Yeah, that's possible because the dirty threshold is merely 1MB, and
one inode could be cleaned totally (in the meanwhile the dd is throttled)
and then made dirty again.

> This behavior can happen for a long time (I
> think I introduced it by 7624ee72aa09334af072853457a5d46d9901c3f8) and is a
> result of how we do livelock avoidance using older_than_this (or wb_start
> previously).

I'd say that commit itself is towards the right direction.
Unfortunately the writeback logic is a bit more twisted than our vision..

> Just when you don't have long-running work that cannot
> progress, it will be mostly hidden (only might be observable as a small
> inefficiency of background writeback).

Yes.

> > > Apparently XFS is stubborn and refuses to write the inode although we try
> > > rather hard. That is probably because dd writing to this inode is stuck in
> > > balance_dirty_pages() and holds ilock - which is a bit unfortunate behavior
> > > but what can we do...
> >
> > Yeah, and there may well be other known or unknown long lived blocking
> > cases. What we can do in VFS is to be not so picky on these conditions...
>   True.
> 
> > To be frank I still like the requeue_io_wait() approach. It can
> > trivially replace _all_ redity_tail() calls and hence avoid touching
> > inode->dirtied_when -- keeping that time stamp sane is the one thing I
> > would really like to do.
>   As I pointed out above, it's not only about redirty_tail() so I belive we
> should solve this problem regardless whether we use requeue_io_wait() or

Good point. Yeah we need to make the background work accept newly
dirtied indoes. This could make the flusher less concentrated on the
elder pages, but there seems no obvious right solution...

> other busyloop prevention - do you agree with the attached patch? If yes,
> add it to your patch queue for the next merge window please.

OK, I'll think about it.

>   BTW: I think you cannot avoid _all_ redirty_tail() calls - in situation
> where inode was really redirtied you need to really redirty_tail() it. But
> I agree you can remove all redirty_tail() calls which are there because we
> failed to make any progress with the inode.

That's right. We only convert redirty_tail(possibly blocked inode) to
requeue_io_wait(). Well, in general. In the case of failed
grab_super_passive(), it's not even the current inode being blocked,
but _something_ get blocked.  But we still have to requeue_io_wait()
it to avoid busy retrying.

In the below case,

               if (inode->i_sb != sb) {
                        if (work->sb) {
                                /*
                                 * We only want to write back data for this
                                 * superblock, move all inodes not belonging
                                 * to it back onto the dirty list.
                                 */
                                redirty_tail(inode, wb);
                                continue;
                        }

It's better off to _not_ enqueue that inode in the first place inside
move_expired_inodes().
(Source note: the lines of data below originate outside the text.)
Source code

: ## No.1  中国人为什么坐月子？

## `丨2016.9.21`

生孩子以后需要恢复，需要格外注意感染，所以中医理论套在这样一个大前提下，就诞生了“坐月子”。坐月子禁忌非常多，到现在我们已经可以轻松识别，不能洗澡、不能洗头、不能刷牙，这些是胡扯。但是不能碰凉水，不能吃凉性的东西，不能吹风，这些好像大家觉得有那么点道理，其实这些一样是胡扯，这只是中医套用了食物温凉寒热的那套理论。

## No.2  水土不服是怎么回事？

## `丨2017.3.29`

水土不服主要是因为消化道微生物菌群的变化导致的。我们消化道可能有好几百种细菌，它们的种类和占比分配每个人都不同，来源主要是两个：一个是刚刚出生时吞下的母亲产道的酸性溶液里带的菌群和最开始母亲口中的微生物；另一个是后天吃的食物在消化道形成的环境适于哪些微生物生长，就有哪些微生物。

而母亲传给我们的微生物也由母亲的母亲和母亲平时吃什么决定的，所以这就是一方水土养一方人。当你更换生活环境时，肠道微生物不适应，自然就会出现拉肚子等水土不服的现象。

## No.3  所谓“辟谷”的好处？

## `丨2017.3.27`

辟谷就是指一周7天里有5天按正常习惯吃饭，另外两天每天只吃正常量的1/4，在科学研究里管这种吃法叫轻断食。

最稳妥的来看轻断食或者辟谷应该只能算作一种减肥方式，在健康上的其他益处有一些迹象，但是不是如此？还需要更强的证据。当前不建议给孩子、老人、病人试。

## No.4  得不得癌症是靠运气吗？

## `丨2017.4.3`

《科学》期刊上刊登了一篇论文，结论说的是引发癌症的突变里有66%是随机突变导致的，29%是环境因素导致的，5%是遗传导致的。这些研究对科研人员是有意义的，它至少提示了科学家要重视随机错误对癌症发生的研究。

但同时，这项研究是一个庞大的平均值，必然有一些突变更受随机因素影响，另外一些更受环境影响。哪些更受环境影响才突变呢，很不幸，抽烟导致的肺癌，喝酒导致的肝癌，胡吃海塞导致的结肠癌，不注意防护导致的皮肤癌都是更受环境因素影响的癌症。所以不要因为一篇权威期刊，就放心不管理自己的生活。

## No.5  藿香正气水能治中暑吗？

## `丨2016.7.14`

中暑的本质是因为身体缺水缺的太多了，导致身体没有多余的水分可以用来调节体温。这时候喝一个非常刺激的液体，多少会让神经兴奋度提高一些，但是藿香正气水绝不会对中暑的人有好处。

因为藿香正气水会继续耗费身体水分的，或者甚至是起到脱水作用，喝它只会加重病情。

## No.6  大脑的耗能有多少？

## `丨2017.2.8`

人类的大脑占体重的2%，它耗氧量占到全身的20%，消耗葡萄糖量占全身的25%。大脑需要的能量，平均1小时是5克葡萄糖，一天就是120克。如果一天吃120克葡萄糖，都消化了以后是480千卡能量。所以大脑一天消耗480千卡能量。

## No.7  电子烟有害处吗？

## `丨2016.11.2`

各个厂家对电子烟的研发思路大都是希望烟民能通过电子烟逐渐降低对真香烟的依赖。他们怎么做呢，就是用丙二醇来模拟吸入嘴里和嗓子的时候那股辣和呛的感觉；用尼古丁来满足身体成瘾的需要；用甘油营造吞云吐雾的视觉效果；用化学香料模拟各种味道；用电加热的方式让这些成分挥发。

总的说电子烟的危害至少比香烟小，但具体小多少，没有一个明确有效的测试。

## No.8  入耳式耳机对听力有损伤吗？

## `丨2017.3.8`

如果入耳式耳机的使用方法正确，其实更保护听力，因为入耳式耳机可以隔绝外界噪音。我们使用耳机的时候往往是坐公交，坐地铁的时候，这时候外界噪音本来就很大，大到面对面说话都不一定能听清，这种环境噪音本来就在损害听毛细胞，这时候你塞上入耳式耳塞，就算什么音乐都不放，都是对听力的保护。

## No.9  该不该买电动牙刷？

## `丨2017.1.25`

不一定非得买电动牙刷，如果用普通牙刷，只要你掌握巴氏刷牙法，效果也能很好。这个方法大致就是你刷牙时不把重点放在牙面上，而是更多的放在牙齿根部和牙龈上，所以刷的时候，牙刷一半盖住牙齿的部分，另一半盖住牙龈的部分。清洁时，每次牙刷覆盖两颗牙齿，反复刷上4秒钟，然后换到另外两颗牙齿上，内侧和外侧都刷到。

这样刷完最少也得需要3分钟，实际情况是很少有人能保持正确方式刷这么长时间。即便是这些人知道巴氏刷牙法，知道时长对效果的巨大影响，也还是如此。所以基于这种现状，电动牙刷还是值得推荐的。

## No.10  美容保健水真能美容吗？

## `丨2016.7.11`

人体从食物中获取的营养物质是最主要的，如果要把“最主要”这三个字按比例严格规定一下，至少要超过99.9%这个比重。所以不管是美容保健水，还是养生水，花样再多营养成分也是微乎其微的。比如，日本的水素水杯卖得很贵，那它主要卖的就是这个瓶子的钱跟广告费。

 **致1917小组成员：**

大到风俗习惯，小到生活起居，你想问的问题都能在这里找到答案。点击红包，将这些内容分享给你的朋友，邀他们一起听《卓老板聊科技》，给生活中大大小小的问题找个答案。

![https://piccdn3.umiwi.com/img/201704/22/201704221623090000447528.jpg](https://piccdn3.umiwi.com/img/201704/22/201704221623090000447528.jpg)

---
Then we can safely convert that redirty_tail()
to requeue_io() to skip the irrelevant inodes already in s_io/s_more_io.

> > It also narrows down the perhaps blocked inodes and hence the need to
> > do heuristic wait-and-retry to the minimal.
> >
> > It does introduce one more list, which IMHO is more tolerable than the
> > problems it fixed. And its max delay time can be reduced explicitly
> > if necessary: when there are heavy dirtiers, it will quickly be woken
> > up by balance_dirty_pages(); in other cases we can let the kupdate
> > work check s_more_io_wait before aborting to ensure 5s max delay:
> >
> > @@ -863,7 +863,7 @@ static long wb_check_old_data_flush(stru
> >
> >         expired = wb->last_old_flush +
> >                         msecs_to_jiffies(dirty_writeback_interval * 10);
> > -       if (time_before(jiffies, expired))
> > +       if (time_before(jiffies, expired) && list_empty(&wb->b_more_io_wait))
> >                 return 0;
> >
> >         wb->last_old_flush = jiffies;
>   So after seeing complications with my code I was also reconsidering your
> approach. Having additional list should be OK if we document the logic of
> all the lists in one place in detail.

Actually, if without the "requeue on I_SYNC" case, we can do without
s_more_io_wait and still be able to prevent the unnecessary changes
to dirtied_when. Because if we do requeue_io() for all inodes and
still find !progress on a full iteration of b_io, we are mostly sure
that the inodes remaining inside b_more_io is related to some block
condition and can modify the loop break condition to consider that.

> So the remaining problem I have is
> the uncertainty when writeback will be retried. Your change above
> guarantees one immediate retry in case we were not doing for_kupdate
> writeback when filesystem refused to write the inode and the next retry in
> dirty_writeback_interval which seems too late. But if we trigger kupdate
> work earlier to retry blocked inodes, your method would be a viable
> alternative - something like (completely untested) second attached patch?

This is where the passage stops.